W pierwszym dniu naszych rekolekcji o. Kamil przypomniał nam w czym jesteśmy zakorzenieni. Zauważył, że nasze „drzewo Karmelu” wyrasta z łaski chrztu. Powinniśmy przyglądać się jak przeżywamy osobistą relację z Jezusem, by z niej czerpać siłę i miłość do budowania wzajemnych relacji i współpracy we wspólnotach. Ojciec zwrócił naszą uwagę na to, że każda wspólnota to walka o świętość w każdej duszy ludzkiej, i warto jest opierać się na doświadczeniu naszych świętych, by uświęcać nasz charyzmat. Przestrzegał, abyśmy nie ulegali pokusie patrzenia na wspólnotę poprzez liczby, gdyż jej moc tkwi nie w statystyce, lecz w świętości. Powinniśmy stawiać sobie pytania o nasze wybory: czy to są tylko nasze projekty czy dobrze rozeznane powołanie? Warto jest przyjrzeć się specyfice naszej wspólnoty, zakreślić cel. Droga w Karmelu jest drogą, która nam przedstawiła św. Teresa od Jezusa – pokory, oderwania, miłości bliźniego. Żeby dojść do celu musimy przejść przez noc ciemną.
W trakcie homilii na mszy świętej, w której uczestniczyliśmy w święto Nawiedzenia, ojciec rekolekcjonista zwrócił uwagę, że Maryja pospieszyła do Elżbiety podzielić się łaską, którą otrzymała. To spotkanie przepełnia obie kobiety taką radością, że pragną oddawać chwałę Bogu. Pozdrowienie Maryi ma taką moc że, przekazuje Ducha Świętego. Tak właśnie wygląda działanie osób zanurzonych w Trójcy Świętej. Mamy zobaczyć drugiego przez działanie Boga w nim.

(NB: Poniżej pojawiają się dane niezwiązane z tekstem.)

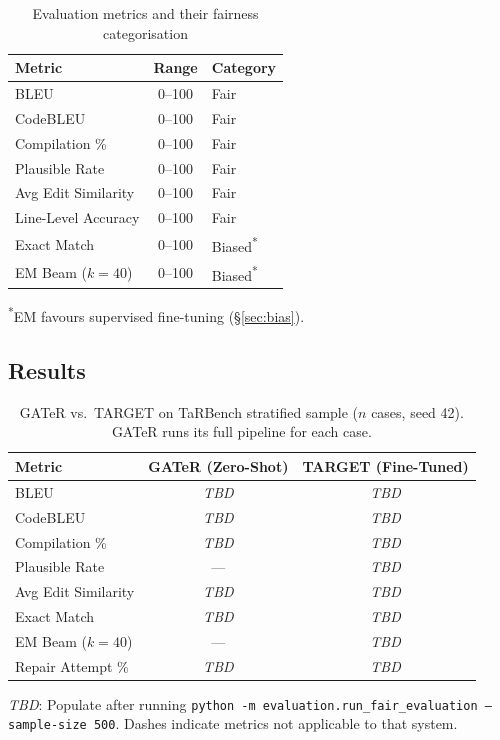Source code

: \documentclass[conference,10pt]{IEEEtran}
\begin{document}
\begin{table}[h]
\centering
\caption{Evaluation metrics and their fairness categorisation}
\renewcommand{\arraystretch}{1.15}
\begin{tabular}{@{}lcl@{}}
\toprule
\textbf{Metric} & \textbf{Range} & \textbf{Category} \\
\midrule
BLEU                & 0--100 & Fair \\
CodeBLEU            & 0--100 & Fair \\
Compilation \%      & 0--100 & Fair \\
Plausible Rate      & 0--100 & Fair \\
Avg Edit Similarity & 0--100 & Fair \\
Line-Level Accuracy & 0--100 & Fair \\
Exact Match         & 0--100 & Biased\textsuperscript{*} \\
EM Beam ($k{=}40$)  & 0--100 & Biased\textsuperscript{*} \\
\bottomrule
\end{tabular}

\smallskip\footnotesize
\textsuperscript{*}EM favours supervised fine-tuning (\S\ref{sec:bias}).
\end{table}

\subsection{Results}

\begin{table}[h]
\centering
\caption{GATeR vs.\ TARGET on TaRBench stratified sample ($n$ cases, seed 42).
GATeR runs its full pipeline for each case.}
\renewcommand{\arraystretch}{1.2}
\begin{tabular}{@{}lcc@{}}
\toprule
\textbf{Metric} & \textbf{GATeR (Zero-Shot)} & \textbf{TARGET (Fine-Tuned)} \\
\midrule
BLEU              & \emph{TBD} & \emph{TBD} \\
CodeBLEU          & \emph{TBD} & \emph{TBD} \\
Compilation \%    & \emph{TBD} & \emph{TBD} \\
Plausible Rate    & ---         & \emph{TBD} \\
Avg Edit Similarity & \emph{TBD} & \emph{TBD} \\
Exact Match       & \emph{TBD} & \emph{TBD} \\
EM Beam ($k{=}40$) & ---        & \emph{TBD} \\
Repair Attempt \% & \emph{TBD} & \emph{TBD} \\
\bottomrule
\end{tabular}

\smallskip\footnotesize
\emph{TBD}: Populate after running
\texttt{python -m evaluation.run\_fair\_evaluation --sample-size 500}.
Dashes indicate metrics not applicable to that system.
\end{table}
\end{document}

Na drugiej konferencji ojciec zwrócił naszą uwagę na to, że łaska nie tłumi natury, lecz jąn udoskonala. Miłość chce się udzielać, a naszym zadaniem jest szukać tego, co najbardziej podoba się Jezusowi, szukać z Nim autentycznej przyjaźni. Na tej drodze ważne jest by uciekać się do łaski Bożej, by przemóc w sobie tendencję do nieuporządkowanego skupiania się na swojej ważności, roszczenia do innych pretensji, zazdrości czy braku przebaczenia. Człowiek często chowa w sobie urazy, gdyż ktoś inny nie zachował się w taki sposób, w jaki on by tego oczekiwał. Tymczasem nie powinniśmy pokładać swojej nadziei w człowieku, który zbawić nie może. Warto przezwyciężać w sobie takie tendencje poprzez wprowadzenie nawyku dziękowania Bogu za te przykrości i nastawienie się w pierwszej kolejności na radosne, życzliwe obdarzanie, a nie branie, na dążenie do wyrozumiałości wobec innych, staranie się o zrozumienie drugiego człowieka.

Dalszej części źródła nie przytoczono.